Maybe something like https://www.youtube.com/watch?v=bBC-nXj3Ng4 helps, although I'm not sure if this actually covers your questions.

If you load the same key and the correct path into different wallets, and it properly generates a new address for every transaction, would the two wallets generate the same address in a sequential fashion? Or could it conceivably sit there for years, searching through billions of addresses?

Sorry to butt in on this. Are you having trouble with how the signing happens without the cold wallet going "online" as in connecting to another internet connected device? ColdCard is the only device I have experience with, but signing can be done over SD card, or USB transport.

Your other question: Why use hardware over seed import. There is never a trace of your private key on the "hot" device. You'd "never" have to worry about leaked private key data if it never leaves the signing device.

It may be worth looking into the secp256k1 algorithm to understand what keys are, how they are generated and stored etc. Oversimplified: if you can securely generate a 256bit number that is valid on the curve, you have your private key.

Some examples from coldcard that might help

https://coldcard.com/docs/paranoid

It's not butting in, my dude. I appreciate all the participation in this thread!

Thanks! I'll check that out.

The keys stay on the hardware wallet, the transaction is just sending a message that was signed using the keys stored on the wallet. It's the same general flow whether it's a partially signed Bitcoin transaction from a cold card transferred via micro SD to a computer or a Ledger or trezor which connects directly to the computer..

I don't understand why you need to access the keys. At all.

You can do this with an offline computer running those bip39 webpages saved locally.
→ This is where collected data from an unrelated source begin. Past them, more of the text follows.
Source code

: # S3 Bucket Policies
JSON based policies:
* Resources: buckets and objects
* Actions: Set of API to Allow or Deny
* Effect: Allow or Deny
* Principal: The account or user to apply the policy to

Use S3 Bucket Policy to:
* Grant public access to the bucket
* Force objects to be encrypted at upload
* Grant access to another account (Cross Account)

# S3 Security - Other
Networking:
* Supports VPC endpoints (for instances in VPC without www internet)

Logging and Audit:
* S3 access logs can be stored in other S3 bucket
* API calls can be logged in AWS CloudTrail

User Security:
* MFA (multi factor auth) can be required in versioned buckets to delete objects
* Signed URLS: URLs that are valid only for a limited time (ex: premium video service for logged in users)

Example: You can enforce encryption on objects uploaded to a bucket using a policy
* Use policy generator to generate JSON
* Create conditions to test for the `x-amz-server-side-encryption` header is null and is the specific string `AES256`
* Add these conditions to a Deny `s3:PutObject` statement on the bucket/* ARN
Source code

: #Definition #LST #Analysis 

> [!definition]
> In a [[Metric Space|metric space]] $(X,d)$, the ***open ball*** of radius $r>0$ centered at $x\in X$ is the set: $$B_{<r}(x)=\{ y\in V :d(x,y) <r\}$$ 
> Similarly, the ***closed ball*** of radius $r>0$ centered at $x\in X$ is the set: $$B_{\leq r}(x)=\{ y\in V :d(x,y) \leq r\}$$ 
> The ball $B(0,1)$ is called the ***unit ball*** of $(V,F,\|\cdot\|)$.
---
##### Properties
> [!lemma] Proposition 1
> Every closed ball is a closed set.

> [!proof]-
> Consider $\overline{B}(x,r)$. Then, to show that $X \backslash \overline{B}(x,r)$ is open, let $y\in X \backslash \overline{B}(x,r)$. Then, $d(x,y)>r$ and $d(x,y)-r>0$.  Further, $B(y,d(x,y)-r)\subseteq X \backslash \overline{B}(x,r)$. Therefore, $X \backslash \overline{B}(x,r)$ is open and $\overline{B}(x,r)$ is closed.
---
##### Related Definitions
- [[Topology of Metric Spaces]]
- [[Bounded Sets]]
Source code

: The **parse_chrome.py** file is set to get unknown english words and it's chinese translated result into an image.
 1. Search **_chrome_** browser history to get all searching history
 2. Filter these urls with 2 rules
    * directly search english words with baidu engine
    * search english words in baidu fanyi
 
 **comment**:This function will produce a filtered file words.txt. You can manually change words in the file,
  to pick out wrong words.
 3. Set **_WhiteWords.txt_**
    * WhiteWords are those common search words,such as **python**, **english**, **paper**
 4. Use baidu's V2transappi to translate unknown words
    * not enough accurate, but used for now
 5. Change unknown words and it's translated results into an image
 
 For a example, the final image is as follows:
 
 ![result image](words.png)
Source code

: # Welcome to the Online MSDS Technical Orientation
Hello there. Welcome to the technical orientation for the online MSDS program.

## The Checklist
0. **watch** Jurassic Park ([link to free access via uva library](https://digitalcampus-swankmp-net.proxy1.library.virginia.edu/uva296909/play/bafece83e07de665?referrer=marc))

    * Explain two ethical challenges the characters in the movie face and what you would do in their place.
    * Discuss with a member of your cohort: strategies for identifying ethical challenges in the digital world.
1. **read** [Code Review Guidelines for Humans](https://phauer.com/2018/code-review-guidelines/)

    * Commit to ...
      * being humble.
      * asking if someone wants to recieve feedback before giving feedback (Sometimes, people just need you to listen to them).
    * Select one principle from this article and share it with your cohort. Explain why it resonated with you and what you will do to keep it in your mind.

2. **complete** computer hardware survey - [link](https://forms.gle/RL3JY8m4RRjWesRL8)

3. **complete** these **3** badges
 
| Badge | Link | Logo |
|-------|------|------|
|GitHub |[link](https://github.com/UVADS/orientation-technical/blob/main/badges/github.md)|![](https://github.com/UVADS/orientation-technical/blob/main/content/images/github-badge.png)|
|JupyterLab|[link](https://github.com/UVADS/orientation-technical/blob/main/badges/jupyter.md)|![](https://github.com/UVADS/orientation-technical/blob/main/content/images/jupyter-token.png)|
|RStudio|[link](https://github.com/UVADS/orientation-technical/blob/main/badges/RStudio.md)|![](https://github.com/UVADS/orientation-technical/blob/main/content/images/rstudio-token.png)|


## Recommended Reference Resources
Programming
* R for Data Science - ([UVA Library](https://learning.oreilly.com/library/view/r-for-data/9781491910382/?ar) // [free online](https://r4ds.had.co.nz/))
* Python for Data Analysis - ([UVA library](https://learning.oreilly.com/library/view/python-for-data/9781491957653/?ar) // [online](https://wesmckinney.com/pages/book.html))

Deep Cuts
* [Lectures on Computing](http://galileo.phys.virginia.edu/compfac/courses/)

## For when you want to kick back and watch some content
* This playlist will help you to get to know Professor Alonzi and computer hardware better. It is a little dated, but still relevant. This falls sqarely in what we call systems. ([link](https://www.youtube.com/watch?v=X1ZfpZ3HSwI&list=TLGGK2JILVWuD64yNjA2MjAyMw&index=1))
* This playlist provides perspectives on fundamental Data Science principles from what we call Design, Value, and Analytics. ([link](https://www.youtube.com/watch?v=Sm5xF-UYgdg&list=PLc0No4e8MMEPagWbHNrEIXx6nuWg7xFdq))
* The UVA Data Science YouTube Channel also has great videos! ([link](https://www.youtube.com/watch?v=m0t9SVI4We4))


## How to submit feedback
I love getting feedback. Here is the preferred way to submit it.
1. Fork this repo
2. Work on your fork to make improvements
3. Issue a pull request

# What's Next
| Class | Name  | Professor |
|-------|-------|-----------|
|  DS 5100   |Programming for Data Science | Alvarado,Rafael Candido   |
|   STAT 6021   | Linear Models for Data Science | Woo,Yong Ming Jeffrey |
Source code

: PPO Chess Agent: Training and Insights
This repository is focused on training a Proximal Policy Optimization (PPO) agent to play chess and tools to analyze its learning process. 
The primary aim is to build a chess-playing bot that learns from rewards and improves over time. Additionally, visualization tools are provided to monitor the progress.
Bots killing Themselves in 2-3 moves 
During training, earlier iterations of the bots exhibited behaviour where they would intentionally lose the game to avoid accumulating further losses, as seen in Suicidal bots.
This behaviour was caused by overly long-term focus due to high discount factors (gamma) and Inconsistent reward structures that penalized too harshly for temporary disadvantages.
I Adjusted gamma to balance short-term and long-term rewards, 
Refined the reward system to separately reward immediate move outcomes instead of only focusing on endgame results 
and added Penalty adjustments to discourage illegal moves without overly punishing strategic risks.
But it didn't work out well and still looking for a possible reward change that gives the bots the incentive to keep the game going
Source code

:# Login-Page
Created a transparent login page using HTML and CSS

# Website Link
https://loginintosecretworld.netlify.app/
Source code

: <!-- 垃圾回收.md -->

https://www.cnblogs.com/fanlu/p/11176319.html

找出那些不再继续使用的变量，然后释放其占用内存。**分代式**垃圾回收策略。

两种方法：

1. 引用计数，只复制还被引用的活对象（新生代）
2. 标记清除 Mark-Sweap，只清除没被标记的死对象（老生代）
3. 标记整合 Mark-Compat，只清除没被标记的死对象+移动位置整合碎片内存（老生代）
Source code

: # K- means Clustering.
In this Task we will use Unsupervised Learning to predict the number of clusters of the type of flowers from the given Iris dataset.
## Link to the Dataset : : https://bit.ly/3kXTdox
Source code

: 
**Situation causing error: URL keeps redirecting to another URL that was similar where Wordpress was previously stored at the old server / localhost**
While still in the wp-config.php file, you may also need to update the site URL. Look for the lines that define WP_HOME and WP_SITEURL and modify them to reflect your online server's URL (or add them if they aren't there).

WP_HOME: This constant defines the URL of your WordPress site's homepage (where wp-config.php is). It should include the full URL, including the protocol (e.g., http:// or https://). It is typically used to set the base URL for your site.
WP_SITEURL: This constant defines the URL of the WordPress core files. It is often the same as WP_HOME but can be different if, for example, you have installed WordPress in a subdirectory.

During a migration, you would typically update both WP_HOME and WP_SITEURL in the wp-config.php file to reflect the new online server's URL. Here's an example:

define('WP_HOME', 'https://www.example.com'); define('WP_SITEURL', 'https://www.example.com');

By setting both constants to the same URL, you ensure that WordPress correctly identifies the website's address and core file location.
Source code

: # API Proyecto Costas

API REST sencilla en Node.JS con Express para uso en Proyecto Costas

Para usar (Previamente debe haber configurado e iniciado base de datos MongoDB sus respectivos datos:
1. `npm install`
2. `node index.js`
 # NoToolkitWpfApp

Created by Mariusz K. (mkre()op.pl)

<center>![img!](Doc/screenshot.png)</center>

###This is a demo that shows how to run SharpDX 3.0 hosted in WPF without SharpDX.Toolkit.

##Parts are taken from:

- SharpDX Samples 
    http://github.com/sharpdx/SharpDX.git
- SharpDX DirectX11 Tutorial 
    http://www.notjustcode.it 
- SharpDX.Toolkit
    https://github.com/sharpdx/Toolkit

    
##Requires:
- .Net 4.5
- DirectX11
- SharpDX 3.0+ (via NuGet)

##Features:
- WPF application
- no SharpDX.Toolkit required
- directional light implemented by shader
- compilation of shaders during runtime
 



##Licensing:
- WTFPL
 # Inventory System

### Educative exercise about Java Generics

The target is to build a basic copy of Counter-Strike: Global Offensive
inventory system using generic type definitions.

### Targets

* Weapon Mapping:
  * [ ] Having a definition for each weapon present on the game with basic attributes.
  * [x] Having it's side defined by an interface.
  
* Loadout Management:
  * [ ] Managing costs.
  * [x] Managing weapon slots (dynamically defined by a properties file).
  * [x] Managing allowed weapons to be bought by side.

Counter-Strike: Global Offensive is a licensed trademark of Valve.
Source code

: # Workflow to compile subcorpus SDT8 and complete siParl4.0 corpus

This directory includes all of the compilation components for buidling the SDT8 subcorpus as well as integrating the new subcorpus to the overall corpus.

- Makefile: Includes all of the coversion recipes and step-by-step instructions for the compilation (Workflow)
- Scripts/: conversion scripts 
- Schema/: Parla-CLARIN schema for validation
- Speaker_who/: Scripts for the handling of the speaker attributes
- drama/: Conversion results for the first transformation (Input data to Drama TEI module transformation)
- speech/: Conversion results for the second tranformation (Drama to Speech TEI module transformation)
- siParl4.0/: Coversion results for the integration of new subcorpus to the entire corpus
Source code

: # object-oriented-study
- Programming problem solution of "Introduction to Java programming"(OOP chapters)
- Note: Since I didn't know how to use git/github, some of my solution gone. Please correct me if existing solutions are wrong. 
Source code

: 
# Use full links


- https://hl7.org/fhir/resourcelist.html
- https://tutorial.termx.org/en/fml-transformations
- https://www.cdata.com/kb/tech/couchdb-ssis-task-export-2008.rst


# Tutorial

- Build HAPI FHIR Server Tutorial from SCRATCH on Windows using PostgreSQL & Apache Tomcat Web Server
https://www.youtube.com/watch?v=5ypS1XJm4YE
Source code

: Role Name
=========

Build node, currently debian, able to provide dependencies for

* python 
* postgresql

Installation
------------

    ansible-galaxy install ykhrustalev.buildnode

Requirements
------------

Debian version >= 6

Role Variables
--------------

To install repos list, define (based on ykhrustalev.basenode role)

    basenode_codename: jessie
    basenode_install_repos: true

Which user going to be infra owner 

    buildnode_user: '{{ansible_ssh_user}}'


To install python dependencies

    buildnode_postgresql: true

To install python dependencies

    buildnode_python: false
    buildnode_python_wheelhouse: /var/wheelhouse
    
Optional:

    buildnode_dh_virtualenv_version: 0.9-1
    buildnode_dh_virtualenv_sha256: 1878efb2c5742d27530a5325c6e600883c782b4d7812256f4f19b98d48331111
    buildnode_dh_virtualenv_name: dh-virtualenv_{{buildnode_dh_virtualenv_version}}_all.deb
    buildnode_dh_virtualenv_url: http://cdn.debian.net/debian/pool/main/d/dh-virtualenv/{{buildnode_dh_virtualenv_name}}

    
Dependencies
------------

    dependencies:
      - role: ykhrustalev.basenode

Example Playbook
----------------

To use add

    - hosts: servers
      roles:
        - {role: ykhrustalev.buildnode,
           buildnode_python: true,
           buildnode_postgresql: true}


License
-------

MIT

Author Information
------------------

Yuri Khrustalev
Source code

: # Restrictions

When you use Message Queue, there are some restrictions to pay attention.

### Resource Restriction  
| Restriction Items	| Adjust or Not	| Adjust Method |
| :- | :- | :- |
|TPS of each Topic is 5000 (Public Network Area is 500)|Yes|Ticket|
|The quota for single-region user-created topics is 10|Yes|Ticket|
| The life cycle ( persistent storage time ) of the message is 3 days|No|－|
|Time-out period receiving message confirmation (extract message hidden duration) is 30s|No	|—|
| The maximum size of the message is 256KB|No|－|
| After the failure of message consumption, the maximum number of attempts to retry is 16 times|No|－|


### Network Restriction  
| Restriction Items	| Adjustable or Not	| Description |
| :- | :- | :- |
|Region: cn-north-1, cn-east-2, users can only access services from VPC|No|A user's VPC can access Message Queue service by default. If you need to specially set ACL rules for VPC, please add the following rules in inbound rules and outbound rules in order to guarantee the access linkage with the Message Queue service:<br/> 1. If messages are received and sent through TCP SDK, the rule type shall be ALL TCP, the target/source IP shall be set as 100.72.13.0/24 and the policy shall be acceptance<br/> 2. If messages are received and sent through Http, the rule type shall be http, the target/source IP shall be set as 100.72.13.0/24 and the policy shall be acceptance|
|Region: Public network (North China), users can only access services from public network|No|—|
Or you can poke around GitHub and find Python scripts that also do this offline.

The address is our generated with the private key and the wallets hd path, see walletsrecovery.org

This is a good question to put on bitcoin.stackexchange.com. That's where I go with hard questions.

Have you read the Bitcoin white paper as well? It might answer some of your questions

Nope. I have not read the whole thing. I'm not really into BTC much. It's useful and powerful, but, it's so little of my life I just don't really care that much when I have too many other things to turn my attention to!

So also the hardware wallets have a security chip which has been proven to generate a key that is random. Although there are some who are paranoid about even those chips being "random enough" and those people generate their phrase using dice and the diceware lookup table. The seed phrase is just a friendly way of representing the actual 256 bit hexadecimal string which Bitcoin core actually uses.

I get generation thing. What I'm not getting is how you can possibly "receive" BTC to that address/whatever without going on line. You have to go online at some point to interact with the blockchain. Since that is the case, what is the point of having a hardware "wallet?"

All the private keys and associated addresses already exist. You don’t create them, you find them. You can do that multiple ways, by hand, with software/hardware, or combination

If they already exist, how can you claim to access one, if not ONLY by going online and signing transactions?

You can receive without ever going online. But yes to send you need to sign a transaction and send to mempool

How can you "claim" an address as yours without going online? Your saying someone can just pick random addresses and send a bunch of BTC to them, and anyone who derives that address can go "get" that BTC? If that's the case, can't more than one person try to claim it?

Theoretically yes. You don’t claim private keys and addresses. Theoretically someone could randomly generate your same private key. But there’s some sufficiently large ( like more than the amount of atoms in the universe or something?) number of private key pairs to where both of those things are, in practice, impossible

Also, I am no expert, but this is my understanding.

That's what I also understand, but, gosh... That makes me feel a bit squidgy about the whole thing...

Not me. The math and odds, trade offs and benefits, of BTC vs anything else is clear.

Oh, sure, I'll take BTC over fiat, but... It's still a bit off. Not that I have a better suggestion.